100% is the score for an unmodified document where every synonym-class word still carries its watermark selection. In a real adversarial scenario, the score would be lower because the adversary might also paraphrase or truncate the document. But the point of this test is narrower: it validates that the VM-strip-export attack (open in airgapped VM, strip invisible characters and whitespace, export clean file) no longer defeats Oversight. The L3 semantic signal survives intact because it is encoded in the visible words, not in formatting artifacts.

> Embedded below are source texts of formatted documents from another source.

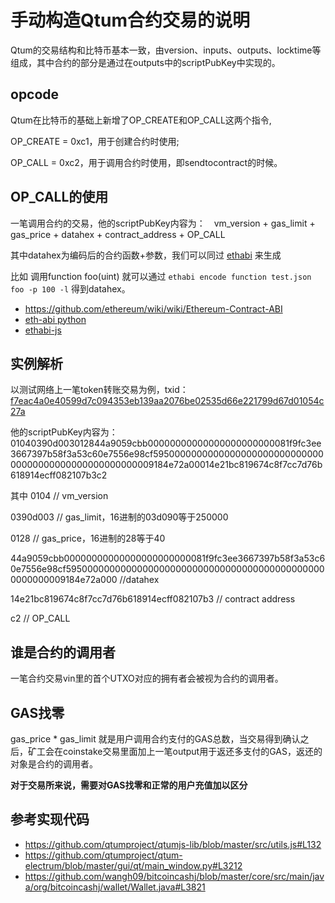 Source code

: # 手动构造Qtum合约交易的说明

Qtum的交易结构和比特币基本一致，由version、inputs、outputs、locktime等组成，其中合约的部分是通过在outputs中的scriptPubKey中实现的。

## opcode
Qtum在比特币的基础上新增了OP_CREATE和OP_CALL这两个指令,  

OP_CREATE = 0xc1，用于创建合约时使用;  

OP_CALL = 0xc2，用于调用合约时使用，即sendtocontract的时候。

## OP_CALL的使用
一笔调用合约的交易，他的scriptPubKey内容为：　vm_version + gas_limit + gas_price + datahex + contract_address + OP_CALL
    
其中datahex为编码后的合约函数+参数，我们可以同过 [ethabi](https://github.com/paritytech/ethabi) 来生成
  
比如 调用function foo(uint) 就可以通过 `ethabi encode function test.json foo -p 100 -l` 得到datahex。

* https://github.com/ethereum/wiki/wiki/Ethereum-Contract-ABI
* [eth-abi python](https://github.com/ethereum/eth-abi)
* [ethabi-js](https://github.com/jacogr/ethabi-js)

## 实例解析
以测试网络上一笔token转账交易为例，txid：[f7eac4a0e40599d7c094353eb139aa2076be02535d66e221799d67d01054c27a](https://testnet.qtum.org/tx/f7eac4a0e40599d7c094353eb139aa2076be02535d66e221799d67d01054c27a)  

他的scriptPubKey内容为：01040390d003012844a9059cbb00000000000000000000000081f9fc3ee3667397b58f3a53c60e7556e98cf595000000000000000000000000000000000000000000000000000009184e72a00014e21bc819674c8f7cc7d76b618914ecff082107b3c2
  
其中
0104 // vm_version 

0390d003 // gas_limit，16进制的03d090等于250000 

0128 // gas_price，16进制的28等于40 

44a9059cbb00000000000000000000000081f9fc3ee3667397b58f3a53c60e7556e98cf595000000000000000000000000000000000000000000000000000009184e72a000 //datahex  

14e21bc819674c8f7cc7d76b618914ecff082107b3 // contract address 

c2 // OP_CALL


## 谁是合约的调用者
一笔合约交易vin里的首个UTXO对应的拥有者会被视为合约的调用者。

## GAS找零
gas_price * gas_limit 就是用户调用合约支付的GAS总数，当交易得到确认之后，矿工会在coinstake交易里面加上一笔output用于返还多支付的GAS，返还的对象是合约的调用者。

**对于交易所来说，需要对GAS找零和正常的用户充值加以区分**

## 参考实现代码
* https://github.com/qtumproject/qtumjs-lib/blob/master/src/utils.js#L132
* https://github.com/qtumproject/qtum-electrum/blob/master/gui/qt/main_window.py#L3212
* https://github.com/wangh09/bitcoincashj/blob/master/core/src/main/java/org/bitcoincashj/wallet/Wallet.java#L3821


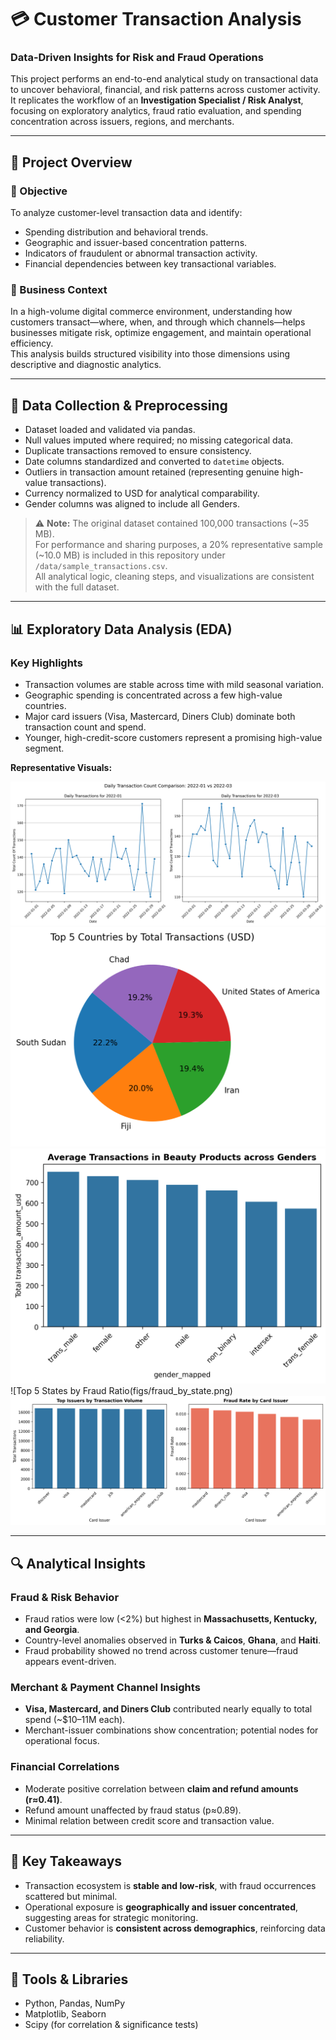 # 💳 Customer Transaction Analysis

### Data-Driven Insights for Risk and Fraud Operations

This project performs an end-to-end analytical study on transactional data to uncover behavioral, financial, and risk patterns across customer activity.  
It replicates the workflow of an **Investigation Specialist / Risk Analyst**, focusing on exploratory analytics, fraud ratio evaluation, and spending concentration across issuers, regions, and merchants.

---

## 🧭 Project Overview

### 🎯 Objective
To analyze customer-level transaction data and identify:
- Spending distribution and behavioral trends.
- Geographic and issuer-based concentration patterns.
- Indicators of fraudulent or abnormal transaction activity.
- Financial dependencies between key transactional variables.

### 🏢 Business Context
In a high-volume digital commerce environment, understanding how customers transact—where, when, and through which channels—helps businesses mitigate risk, optimize engagement, and maintain operational efficiency.  
This analysis builds structured visibility into those dimensions using descriptive and diagnostic analytics.

---

## 🧹 Data Collection & Preprocessing
- Dataset loaded and validated via pandas.  
- Null values imputed where required; no missing categorical data.  
- Duplicate transactions removed to ensure consistency.  
- Date columns standardized and converted to `datetime` objects.  
- Outliers in transaction amount retained (representing genuine high-value transactions).  
- Currency normalized to USD for analytical comparability.
- Gender columns was aligned to include all Genders.

> ⚠️ **Note:** The original dataset contained 100,000 transactions (~35 MB).  
> For performance and sharing purposes, a 20% representative sample (~10.0 MB) is included in this repository under `/data/sample_transactions.csv`.  
> All analytical logic, cleaning steps, and visualizations are consistent with the full dataset.


---

## 📊 Exploratory Data Analysis (EDA)

### Key Highlights
- Transaction volumes are stable across time with mild seasonal variation.  
- Geographic spending is concentrated across a few high-value countries.  
- Major card issuers (Visa, Mastercard, Diners Club) dominate both transaction count and spend.  
- Younger, high-credit-score customers represent a promising high-value segment.

**Representative Visuals:**

![Monthly Transaction Trends](figs/monthly_trends.png)
![Top 5 Countries by Spend](figs/top5_countries.png)
![Transaction Amount by Gender & Category](figs/merchant_gender_avg.png)
![Top 5 States by Fraud Ratio(figs/fraud_by_state.png)
![Credit Card Issuer Dynamic](figs/card_issuer_fraud.png)

---

## 🔍 Analytical Insights

### Fraud & Risk Behavior
- Fraud ratios were low (<2%) but highest in **Massachusetts, Kentucky, and Georgia**.  
- Country-level anomalies observed in **Turks & Caicos**, **Ghana**, and **Haiti**.  
- Fraud probability showed no trend across customer tenure—fraud appears event-driven.

### Merchant & Payment Channel Insights
- **Visa, Mastercard, and Diners Club** contributed nearly equally to total spend (~$10–11M each).  
- Merchant-issuer combinations show concentration; potential nodes for operational focus.  

### Financial Correlations
- Moderate positive correlation between **claim and refund amounts (r≈0.41)**.  
- Refund amount unaffected by fraud status (p≈0.89).  
- Minimal relation between credit score and transaction value.

---

## 🧠 Key Takeaways
- Transaction ecosystem is **stable and low-risk**, with fraud occurrences scattered but minimal.  
- Operational exposure is **geographically and issuer concentrated**, suggesting areas for strategic monitoring.  
- Customer behavior is **consistent across demographics**, reinforcing data reliability.  

---

## 🧩 Tools & Libraries
- Python, Pandas, NumPy  
- Matplotlib, Seaborn  
- Scipy (for correlation & significance tests)  
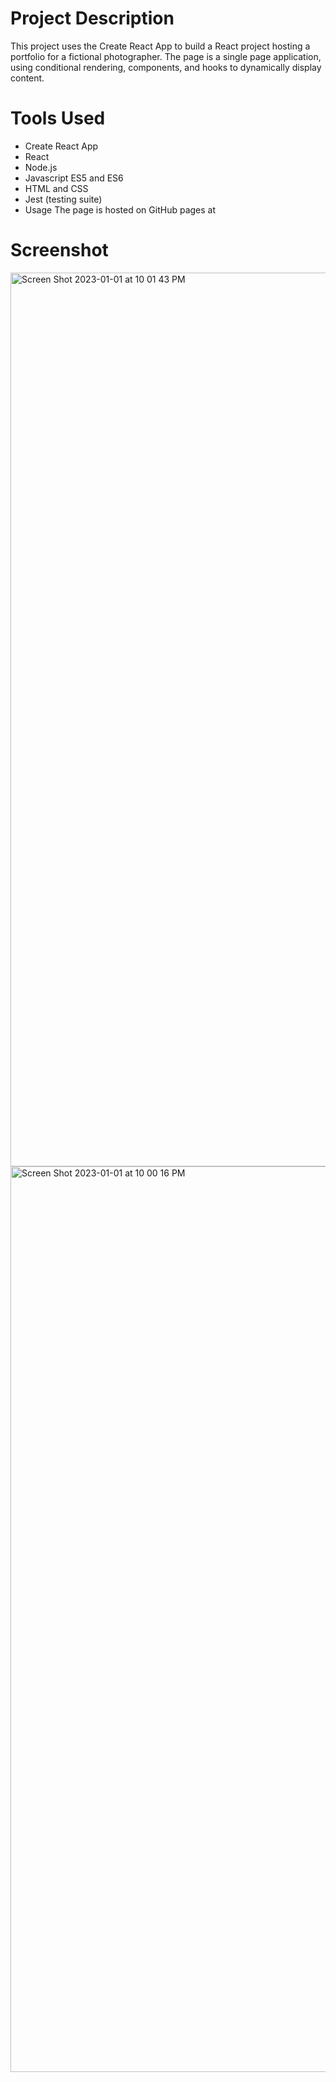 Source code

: # Project Description
This project uses the Create React App to build a React project hosting a portfolio for a fictional photographer. The page is a single page application, using conditional rendering, components, and hooks to dynamically display content.

# Tools Used
* Create React App
* React
* Node.js
* Javascript ES5 and ES6
* HTML and CSS
* Jest (testing suite)
* Usage
The page is hosted on GitHub pages at 

# Screenshot
<img width="1430" alt="Screen Shot 2023-01-01 at 10 01 43 PM" src="https://user-images.githubusercontent.com/106827018/210200899-aa83e0de-b835-4a20-912f-a6696827a091.png">

<img width="1449" alt="Screen Shot 2023-01-01 at 10 00 16 PM" src="https://user-images.githubusercontent.com/106827018/210200926-b962a485-62d0-426b-b77a-12a851b3a806.png">

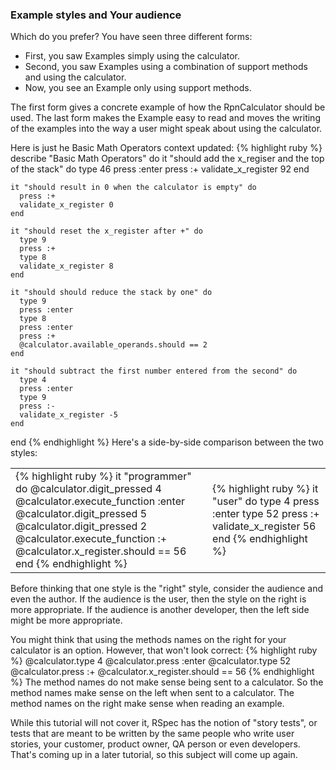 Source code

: 
### Example styles and Your audience
Which do you prefer? You have seen three different forms:
* First, you saw Examples simply using the calculator.
* Second, you saw Examples using a combination of support methods and using the calculator.
* Now, you see an Example only using support methods.

The first form gives a concrete example of how the RpnCalculator should be used. The last form makes the Example easy to read and moves the writing of the examples into the way a user might speak about using the calculator.

Here is just he Basic Math Operators context updated:
{% highlight ruby %}
  describe "Basic Math Operators" do
    it "should add the x_regiser and the top of the stack" do
      type 46
      press :enter
      press :+
      validate_x_register 92
    end

    it "should result in 0 when the calculator is empty" do
      press :+
      validate_x_register 0
    end

    it "should reset the x_register after +" do
      type 9
      press :+
      type 8
      validate_x_register 8
    end

    it "should should reduce the stack by one" do
      type 9
      press :enter
      type 8
      press :enter
      press :+
      @calculator.available_operands.should == 2
    end

    it "should subtract the first number entered from the second" do
      type 4
      press :enter
      type 9
      press :-
      validate_x_register -5
    end
  end
{% endhighlight %}
Here's a side-by-side comparison between the two styles:

<table>
    <tr>
    <td>
{% highlight  ruby %}
it "programmer" do
  @calculator.digit_pressed 4
  @calculator.execute_function :enter
  @calculator.digit_pressed 5
  @calculator.digit_pressed 2    
  @calculator.execute_function :+
  @calculator.x_register.should == 56
end
{% endhighlight %}
    </td>
    <td>    
{% highlight  ruby %}
it "user" do
  type 4
  press :enter
  type 52
  press :+
  validate_x_register 56
end
{% endhighlight %}
    </td>
    </tr>
</table>

Before thinking that one style is the "right" style, consider the audience and even the author. If the audience is the user, then the style on the right is more appropriate. If the audience is another developer, then the left side might be more appropriate.</span>

You might think that using the methods names on the right for your calculator is an option. However, that won't look correct:
{% highlight ruby %}
  @calculator.type 4
  @calculator.press :enter
  @calculator.type 52
  @calculator.press :+
  @calculator.x_register.should == 56
{% endhighlight %}
The method names do not make sense being sent to a calculator. So the method names make sense on the left when sent to a calculator. The method names on the right make sense when reading an example. 

While this tutorial will not cover it, RSpec has the notion of "story tests", or tests that are meant to be written by the same people who write user stories, your customer, product owner, QA person or even developers. That's coming up in a later tutorial, so this subject will come up again.
 
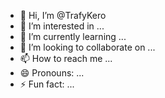 - 👋 Hi, I’m @TrafyKero
- 👀 I’m interested in ...
- 🌱 I’m currently learning ...
- 💞️ I’m looking to collaborate on ...
- 📫 How to reach me ...
- 😄 Pronouns: ...
- ⚡ Fun fact: ...

<!---
TrafyKero/TrafyKero is a ✨ special ✨ repository because its `README.md` (this file) appears on your GitHub profile.
You can click the Preview link to take a look at your changes.
--->
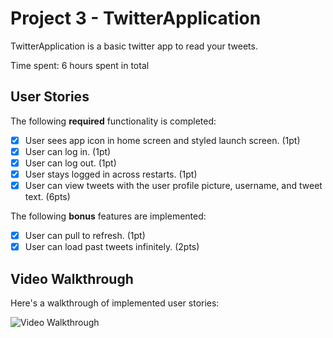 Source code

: # Project 3 - TwitterApplication

TwitterApplication is a basic twitter app to read your tweets.

Time spent: 6 hours spent in total

## User Stories

The following **required** functionality is completed:

- [X] User sees app icon in home screen and styled launch screen. (1pt)
- [X] User can log in. (1pt)
- [X] User can log out. (1pt)
- [X] User stays logged in across restarts. (1pt)
- [X] User can view tweets with the user profile picture, username, and tweet text. (6pts)

The following **bonus** features are implemented:

- [X] User can pull to refresh. (1pt)
- [X] User can load past tweets infinitely. (2pts)

## Video Walkthrough

Here's a walkthrough of implemented user stories:

<img src='http://g.recordit.co/B355cbd25c.gif' title='Video Walkthrough' width='' alt='Video Walkthrough' />


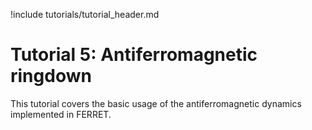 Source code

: !include tutorials/tutorial_header.md

# Tutorial 5: Antiferromagnetic ringdown

This tutorial covers the basic usage of the antiferromagnetic dynamics implemented in FERRET.
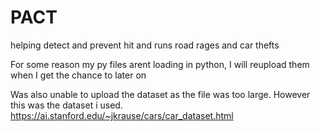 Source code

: # PACT

helping detect and prevent hit and runs road rages and car thefts

For some reason my py files arent loading in python, I will reupload them when I get the chance to later on

Was also unable to upload the dataset as the file was too large. However this was the dataset i used. https://ai.stanford.edu/~jkrause/cars/car_dataset.html
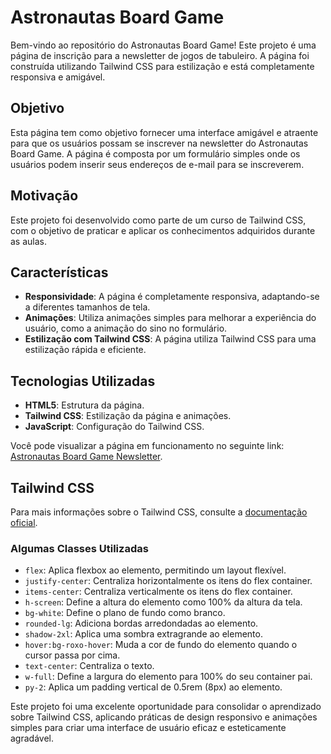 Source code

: # Astronautas Board Game

Bem-vindo ao repositório do Astronautas Board Game! Este projeto é uma página de inscrição para a newsletter de jogos de tabuleiro. A página foi construída utilizando Tailwind CSS para estilização e está completamente responsiva e amigável.

## Objetivo

Esta página tem como objetivo fornecer uma interface amigável e atraente para que os usuários possam se inscrever na newsletter do Astronautas Board Game. A página é composta por um formulário simples onde os usuários podem inserir seus endereços de e-mail para se inscreverem.

## Motivação

Este projeto foi desenvolvido como parte de um curso de Tailwind CSS, com o objetivo de praticar e aplicar os conhecimentos adquiridos durante as aulas.

## Características

- **Responsividade**: A página é completamente responsiva, adaptando-se a diferentes tamanhos de tela.
- **Animações**: Utiliza animações simples para melhorar a experiência do usuário, como a animação do sino no formulário.
- **Estilização com Tailwind CSS**: A página utiliza Tailwind CSS para uma estilização rápida e eficiente.

## Tecnologias Utilizadas

- **HTML5**: Estrutura da página.
- **Tailwind CSS**: Estilização da página e animações.
- **JavaScript**: Configuração do Tailwind CSS.

Você pode visualizar a página em funcionamento no seguinte link: [Astronautas Board Game Newsletter](https://astronautas-newsletter.vercel.app/).

## Tailwind CSS

Para mais informações sobre o Tailwind CSS, consulte a [documentação oficial](https://tailwindcss.com/docs).

### Algumas Classes Utilizadas

- `flex`: Aplica flexbox ao elemento, permitindo um layout flexível.
- `justify-center`: Centraliza horizontalmente os itens do flex container.
- `items-center`: Centraliza verticalmente os itens do flex container.
- `h-screen`: Define a altura do elemento como 100% da altura da tela.
- `bg-white`: Define o plano de fundo como branco.
- `rounded-lg`: Adiciona bordas arredondadas ao elemento.
- `shadow-2xl`: Aplica uma sombra extragrande ao elemento.
- `hover:bg-roxo-hover`: Muda a cor de fundo do elemento quando o cursor passa por cima.
- `text-center`: Centraliza o texto.
- `w-full`: Define a largura do elemento para 100% do seu container pai.
- `py-2`: Aplica um padding vertical de 0.5rem (8px) ao elemento.

Este projeto foi uma excelente oportunidade para consolidar o aprendizado sobre Tailwind CSS, aplicando práticas de design responsivo e animações simples para criar uma interface de usuário eficaz e esteticamente agradável.


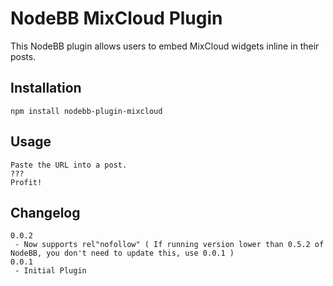 # NodeBB MixCloud Plugin

This NodeBB plugin allows users to embed MixCloud widgets inline in their posts.

## Installation

    npm install nodebb-plugin-mixcloud

## Usage

    Paste the URL into a post.
    ???
    Profit!

## Changelog

    0.0.2
     - Now supports rel"nofollow" ( If running version lower than 0.5.2 of NodeBB, you don't need to update this, use 0.0.1 )
    0.0.1
     - Initial Plugin
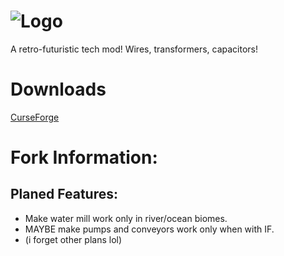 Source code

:![Logo](https://raw.githubusercontent.com/BluSunrize/ImmersiveEngineering/master/src/main/resources/assets/immersiveengineering/logo.png)
==============

A retro-futuristic tech mod!
Wires, transformers, capacitors!

# Downloads
[CurseForge](https://minecraft.curseforge.com/projects/immersive-engineering/files) 

# Fork Information:
## Planed Features:
 - Make water mill work only in river/ocean biomes.
 - MAYBE make pumps and conveyors work only when with IF.
 - (i forget other plans lol) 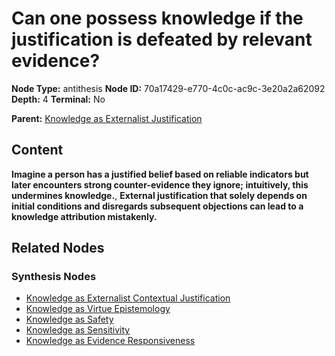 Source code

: # Can one possess knowledge if the justification is defeated by relevant evidence?

**Node Type:** antithesis
**Node ID:** 70a17429-e770-4c0c-ac9c-3e20a2a62092
**Depth:** 4
**Terminal:** No

**Parent:** [Knowledge as Externalist Justification](knowledge-as-externalist-justification-synthesis-eb6ebbed-f695-49c9-be08-48fece3a629b.md)

## Content

**Imagine a person has a justified belief based on reliable indicators but later encounters strong counter-evidence they ignore; intuitively, this undermines knowledge.**, **External justification that solely depends on initial conditions and disregards subsequent objections can lead to a knowledge attribution mistakenly.**

## Related Nodes

### Synthesis Nodes

- [Knowledge as Externalist Contextual Justification](knowledge-as-externalist-contextual-justification-synthesis-a776bc96-f203-4438-90d1-b9e8f1c1e039.md)
- [Knowledge as Virtue Epistemology](knowledge-as-virtue-epistemology-synthesis-c1964dc1-9409-48ba-a9da-78e14acde7f6.md)
- [Knowledge as Safety](knowledge-as-safety-synthesis-cf25e1c7-29d1-4c49-aa11-9917b9ebbeed.md)
- [Knowledge as Sensitivity](knowledge-as-sensitivity-synthesis-89a9c6b5-f181-4ae5-815e-22431af38823.md)
- [Knowledge as Evidence Responsiveness](knowledge-as-evidence-responsiveness-synthesis-adc0816a-d029-49b4-9177-b9ff7cca62e6.md)
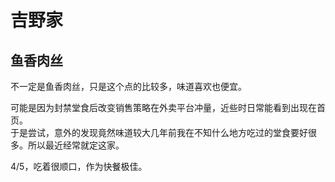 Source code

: # 吉野家

## 鱼香肉丝

不一定是鱼香肉丝，只是这个点的比较多，味道喜欢也便宜。

可能是因为封禁堂食后改变销售策略在外卖平台冲量，近些时日常能看到出现在首页。  
于是尝试，意外的发现竟然味道较大几年前我在不知什么地方吃过的堂食要好很多。所以最近经常就定这家。

4/5，吃着很顺口，作为快餐极佳。
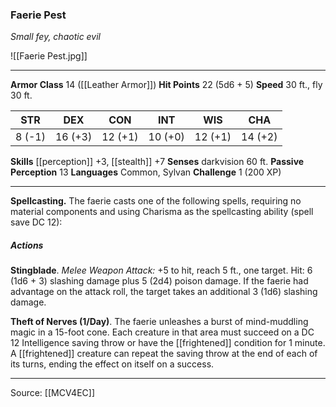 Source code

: ### Faerie Pest
_Small fey, chaotic evil_

![[Faerie Pest.jpg]]




---

**Armor Class** 14 ([[Leather Armor]])
**Hit Points** 22 (5d6 + 5)
**Speed** 30 ft., fly 30 ft.

| STR     | DEX     | CON     | INT     | WIS     | CHA     |
|---------|---------|---------|---------|---------|---------|
| 8 (-1) | 16 (+3) | 12 (+1) | 10 (+0) | 12 (+1) | 14 (+2) |

**Skills** [[perception]] +3, [[stealth]] +7
**Senses** darkvision 60 ft.
**Passive Perception** 13
**Languages** Common, Sylvan
**Challenge** 1 (200 XP)

---

**Spellcasting.** The faerie casts one of the following spells, requiring no material components and using Charisma as the spellcasting ability (spell save DC 12):

##### Actions
**Stingblade**. _Melee Weapon Attack:_ +5 to hit, reach 5 ft., one target. Hit: 6 (1d6 + 3) slashing damage plus 5 (2d4) poison damage. If the faerie had advantage on the attack roll, the target takes an additional 3 (1d6) slashing damage.

**Theft of Nerves (1/Day)**. The faerie unleashes a burst of mind-muddling magic in a 15-foot cone. Each creature in that area must succeed on a DC 12 Intelligence saving throw or have the [[frightened]] condition for 1 minute. A [[frightened]] creature can repeat the saving throw at the end of each of its turns, ending the effect on itself on a success.


---

Source: [[MCV4EC]] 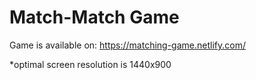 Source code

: # Match-Match Game

Game is available on: https://matching-game.netlify.com/


*optimal screen resolution is 1440x900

This was the gap that made the stub problem dangerous. Oversight's documentation and architecture diagrams described three watermark layers. The code implemented three layers. But only two were connected to the pipeline. An adversary who read the source code would discover that stripping L1 and L2 was sufficient, regardless of what the documentation claimed about L3. Now the code matches the architecture, and the test proves it.

What remains

The L3 integration is necessary but not sufficient. Synonym rotation survives stripping attacks but not paraphrasing attacks. If the adversary rewrites the document in their own words, or feeds it through an LLM with "rewrite this," all embedded marks are destroyed. The next post covers the anti-stripping research and the defenses built in v0.4.3: error-correcting codes over synonym bits, content fingerprinting via winnowing, and the 5-phase attribution pipeline that falls back to server-side fingerprints when all embedded marks fail.

The Rust CLI does not yet embed L3 or compute fingerprints. That work is scoped for v0.5, alongside the Rekor v2 migration. For now, L3 is Python-only, which is acceptable because the Python CLI is the reference implementation and the one used for all current testing.